Digitalisasi Keikhlasan
Hamdan Juhannis

Oleh Hamdan Juhannis (Rektor UIN Alauddin Makassar)

Berbagi di era digital juga mengalami adaptasi yang sangat dramatis. Kita bisa melihat dan merasakan pola, persepsi dan cara memaknai kebaikan berbagi yang ikut berubah. Mari kita menelusuri bagaimana perubahan pola berbagi kita. Sebelum era digital, berbagi kepada yang tidak mampu dilakukan dengan cara tatap muka. Mereka menerima langsung bantuan berupa uang tunai.

Sistem perbankan berkembang, bantuan ditransfer kepada rekening penerima bantuan. Lalu diumumkan secara terbuka, misalnya sumbangan untuk masjid. Lebih canggih lagi, bantuan diberikan dengan mobile banking atau lebih canggih dengan cara Qris. Sampai disini, cara berbagi sudah berubah dari pertemuan fisik menjadi non-fisik. Yang menerima sumbangan tidak perlu bertemu secara tatap muka dengan penyumbang. Bahkan penyumbang tidak perlu tahu wajah dari penerima sumbangan.

Seiring berkembangnya tuntutan transparansi dan akuntalibiltas penerimaan sumbangan, banyak penderma juga lebih memilih berbagi langsung dengan apa yang menjadi kebutuhan penerima bantuan, motifnya supaya tepat sasaran. Misalnya, untuk tujuan pembangunan masjid, mereka menyumbang semen atau pasir. Untuk keperluan buka puasa, mereka langsung menyumbang sejumlah dos makanan yang dibutuhkan, menyumbang logistik makanan ke panti asuhan.

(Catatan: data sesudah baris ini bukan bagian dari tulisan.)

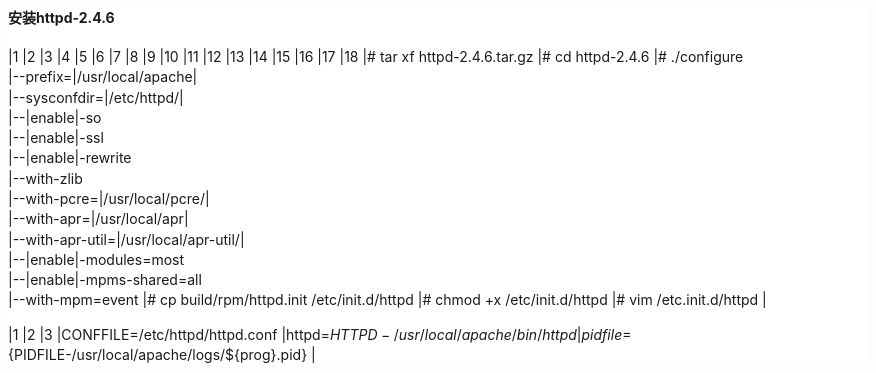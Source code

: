 
#### 安装httpd-2.4.6
|1
|2
|3
|4
|5
|6
|7
|8
|9
|10
|11
|12
|13
|14
|15
|16
|17
|18
|\# tar xf httpd-2.4.6.tar.gz
|\# cd httpd-2.4.6
|\# ./configure \
|--prefix=|/usr/local/apache|\
|--sysconfdir=|/etc/httpd/|\
|--|enable|-so \
|--|enable|-ssl \
|--|enable|-rewrite \
|--with-zlib \
|--with-pcre=|/usr/local/pcre/|\
|--with-apr=|/usr/local/apr|\
|--with-apr-util=|/usr/local/apr-util/|\
|--|enable|-modules=most \
|--|enable|-mpms-shared=all \
|--with-mpm=event
|\# cp build/rpm/httpd.init /etc/init.d/httpd
|\# chmod +x /etc/init.d/httpd
|\# vim /etc.init.d/httpd
|


|1
|2
|3
|CONFFILE=/etc/httpd/httpd.conf
|httpd=${HTTPD-/usr/local/apache/bin/httpd}
|pidfile=${PIDFILE-/usr/local/apache/logs/${prog}.pid}
|
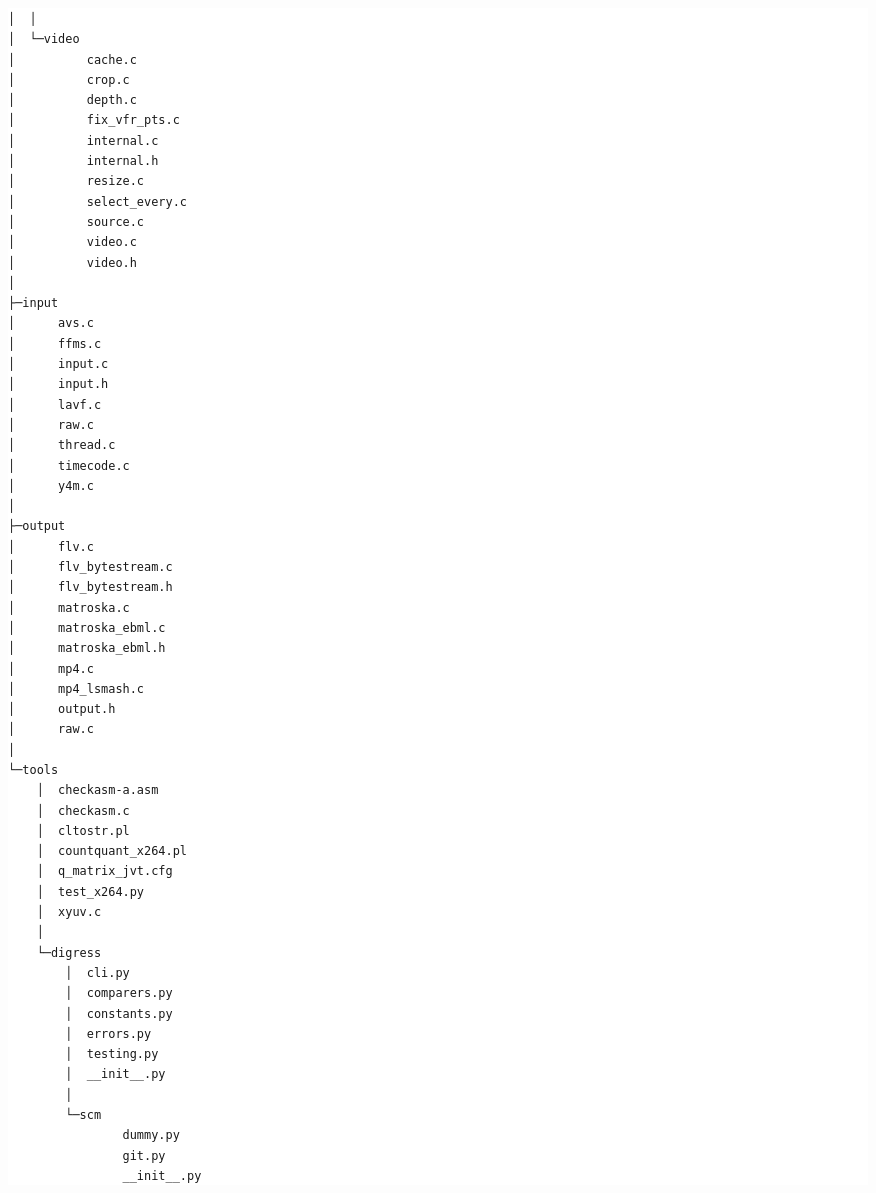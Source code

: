     │  │    
    │  └─video  
    │          cache.c  
    │          crop.c  
    │          depth.c  
    │          fix_vfr_pts.c  
    │          internal.c  
    │          internal.h  
    │          resize.c  
    │          select_every.c  
    │          source.c  
    │          video.c  
    │          video.h  
    │            
    ├─input  
    │      avs.c  
    │      ffms.c  
    │      input.c  
    │      input.h  
    │      lavf.c  
    │      raw.c  
    │      thread.c  
    │      timecode.c  
    │      y4m.c  
    │        
    ├─output  
    │      flv.c  
    │      flv_bytestream.c  
    │      flv_bytestream.h  
    │      matroska.c  
    │      matroska_ebml.c  
    │      matroska_ebml.h  
    │      mp4.c  
    │      mp4_lsmash.c  
    │      output.h  
    │      raw.c  
    │        
    └─tools  
        │  checkasm-a.asm  
        │  checkasm.c  
        │  cltostr.pl  
        │  countquant_x264.pl  
        │  q_matrix_jvt.cfg  
        │  test_x264.py  
        │  xyuv.c  
        │    
        └─digress  
            │  cli.py  
            │  comparers.py  
            │  constants.py  
            │  errors.py  
            │  testing.py  
            │  __init__.py  
            │    
            └─scm  
                    dummy.py  
                    git.py  
                    __init__.py  
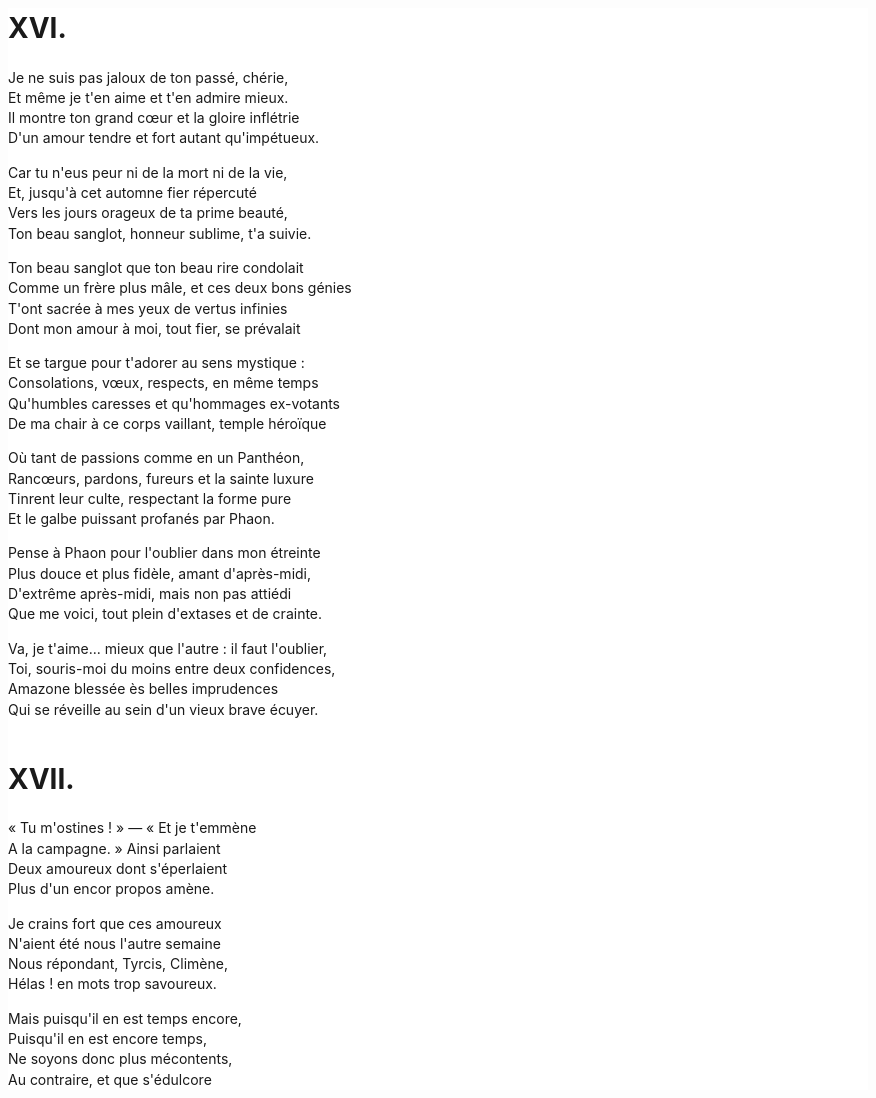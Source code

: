 
# XVI.

Je ne suis pas jaloux de ton passé, chérie,  
Et même je t'en aime et t'en admire mieux.  
Il montre ton grand cœur et la gloire inflétrie  
D'un amour tendre et fort autant qu'impétueux.  

Car tu n'eus peur ni de la mort ni de la vie,  
Et, jusqu'à cet automne fier répercuté  
Vers les jours orageux de ta prime beauté,  
Ton beau sanglot, honneur sublime, t'a suivie.  

Ton beau sanglot que ton beau rire condolait  
Comme un frère plus mâle, et ces deux bons génies  
T'ont sacrée à mes yeux de vertus infinies  
Dont mon amour à moi, tout fier, se prévalait  

Et se targue pour t'adorer au sens mystique :  
Consolations, vœux, respects, en même temps  
Qu'humbles caresses et qu'hommages ex-votants  
De ma chair à ce corps vaillant, temple héroïque   

Où tant de passions comme en un Panthéon,  
Rancœurs, pardons, fureurs et la sainte luxure  
Tinrent leur culte, respectant la forme pure  
Et le galbe puissant profanés par Phaon.  

Pense à Phaon pour l'oublier dans mon étreinte  
Plus douce et plus fidèle, amant d'après-midi,  
D'extrême après-midi, mais non pas attiédi  
Que me voici, tout plein d'extases et de crainte.  

Va, je t'aime... mieux que l'autre : il faut l'oublier,  
Toi, souris-moi du moins entre deux confidences,  
Amazone blessée ès belles imprudences  
Qui se réveille au sein d'un vieux brave écuyer.   


# XVII.

« Tu m'ostines ! » — « Et je t'emmène  
A la campagne. » Ainsi parlaient  
Deux amoureux dont s'éperlaient  
Plus d'un encor propos amène.  

Je crains fort que ces amoureux  
N'aient été nous l'autre semaine  
Nous répondant, Tyrcis, Climène,  
Hélas ! en mots trop savoureux.  

Mais puisqu'il en est temps encore,  
Puisqu'il en est encore temps,  
Ne soyons donc plus mécontents,  
Au contraire, et que s'édulcore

Yang menarik, digitalisasi berhasil memperkuat ikhitar meraih kemuliaan berbagi. Digitalisasi menuntun sikap ikhlas. Kita tidak perlu lagi menyembunyikan uang dalam kelopak tangan saat dimasukkan ke celengan karena kita bisa mengirimkan lewat Qris. Ajaran tangan kiri tidak perlu tahu saat tangan kanan berbagi bisa dipraktekkan secara sempurna, karena ketika mentransfer uang kepada penerima, nyaris tidak ada yang tahu berapa yang disumbangkan.